From the .net 4.0 previews I have read until now there has been lots of talk on how the next .net version will handle and use cpus with multiple cores. We will have additions like plinq that will help us make use of multiple cores. My question is why should I have to bother my mind with handling multiple cores when all I want is to make my application run faster. Why can't there be a kind of virtual cpu layer that exposes all cores as 1 core to my application?

Edit: I would like to rephrase my question to avoid misunderstanding, Could there be made a software that would expose a virtual thread to my application that would be 10 times faster because underlaying it was using 10 cores. I do not want to have different threads doing things in paralell, I just want my one thread running faster. I guess this is not a big problem today but soon we'll have 80 core processors to play with and then I would feel a bit shorthanded only using 1 of them.

+4  A: 

You are misunderstanding the point of multiple cores in the first place.

With more than one core, you can perform two or more different operations in parallel (at the same time). This is called threading.

This can't be done automatically because the "normal" programs you write are linear. You can't easily convert one series of instructions into several series of instructions without taking into consideration side effects.

GPU's (specialized CPU's on graphics cards), for example, may contain hundreds of "cores" (stream processors) which operate in parallel to render the pixels on your screen. With only one processor, you'd have to render pixel-by-pixel on a super-fast processor to achieve the same effect.

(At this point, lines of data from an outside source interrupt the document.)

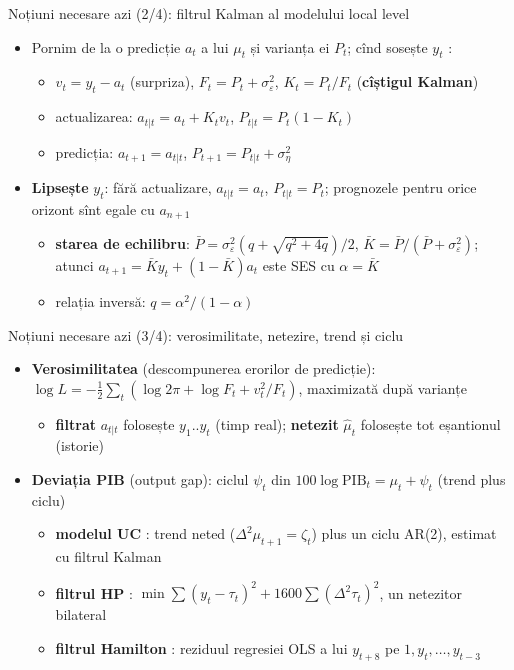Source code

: \begin{frame}{Noțiuni necesare azi (2/4): filtrul Kalman al modelului local level}
\itemsize{\small}
\begin{itemize}
    \item Pornim de la o predicție $a_t$ a lui $\mu_t$ și varianța ei $P_t$; cînd sosește $y_t$ :
    \begin{itemize}
        \item $v_t = y_t - a_t$ (surpriza), \quad $F_t = P_t + \sigma^2_\varepsilon$, \quad $K_t = P_t/F_t$ (\textbf{cîștigul Kalman})
        \item actualizarea: $a_{t|t} = a_t + K_tv_t$, \quad $P_{t|t} = P_t(1 - K_t)$
        \item predicția: $a_{t+1} = a_{t|t}$, \quad $P_{t+1} = P_{t|t} + \sigma^2_\eta$
    \end{itemize}
    \item \textbf{Lipsește} $y_t$: fără actualizare, $a_{t|t} = a_t$, $P_{t|t} = P_t$; prognozele pentru orice orizont sînt egale cu $a_{n+1}$
    \begin{itemize}
        \item \textbf{starea de echilibru}: $\bar P = \sigma^2_\varepsilon(q + \sqrt{q^2 + 4q})/2$, $\bar K = \bar P/(\bar P + \sigma^2_\varepsilon)$; atunci $a_{t+1} = \bar Ky_t + (1 - \bar K)a_t$ este SES cu $\alpha = \bar K$ 
        \item relația inversă: $q = \alpha^2/(1 - \alpha)$
    \end{itemize}
\end{itemize}
\end{frame}

\begin{frame}{Noțiuni necesare azi (3/4): verosimilitate, netezire, trend și ciclu}
\itemsize{\small}
\begin{itemize}
    \item \textbf{Verosimilitatea} (descompunerea erorilor de predicție): $\log L = -\frac12\sum_t(\log 2\pi + \log F_t + v_t^2/F_t)$, maximizată după varianțe
    \begin{itemize}
        \item \textbf{filtrat} $a_{t|t}$ folosește $y_1..y_t$ (timp real); \textbf{netezit} $\hat\mu_t$ folosește tot eșantionul (istorie) 
    \end{itemize}
    \item \textbf{Deviația PIB} (output gap): ciclul $\psi_t$ din $100\log\mathrm{PIB}_t = \mu_t + \psi_t$ (trend plus ciclu)
    \begin{itemize}
        \item \textbf{modelul UC} : trend neted ($\Delta^2\mu_{t+1} = \zeta_t$) plus un ciclu AR(2), estimat cu filtrul Kalman
        \item \textbf{filtrul HP} : $\min\sum(y_t - \tau_t)^2 + 1600\sum(\Delta^2\tau_t)^2$, un netezitor bilateral
        \item \textbf{filtrul Hamilton} : reziduul regresiei OLS a lui $y_{t+8}$ pe $1, y_t, \dots, y_{t-3}$
    \end{itemize}
\end{itemize}
\end{frame}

The reason CPU manufacturers moved to more than one core was because manufacturing a single core at higher speeds was getting more difficult and expensive, and that a single core would suck up more power and produce more heat than two cores at half the speed (basically; this isn't true in all cases).

strager
+12  A: 

Because parallelisation just can't be done without the aid of a human.

There's a certain amount which can be done - and already is done within a single core. Microparallelism is a lot easier than "analyse this whole program and make it run in parallel" for obvious reasons. In general, many of the difficult decisions which have to be made when writing a parallel program depend on what you want the program to do, and how it should behave under various conditions.

It's possible that more will be able to be parallelised automatically over time, but I'm happy with the advance of making it significantly easier to do manually for the moment.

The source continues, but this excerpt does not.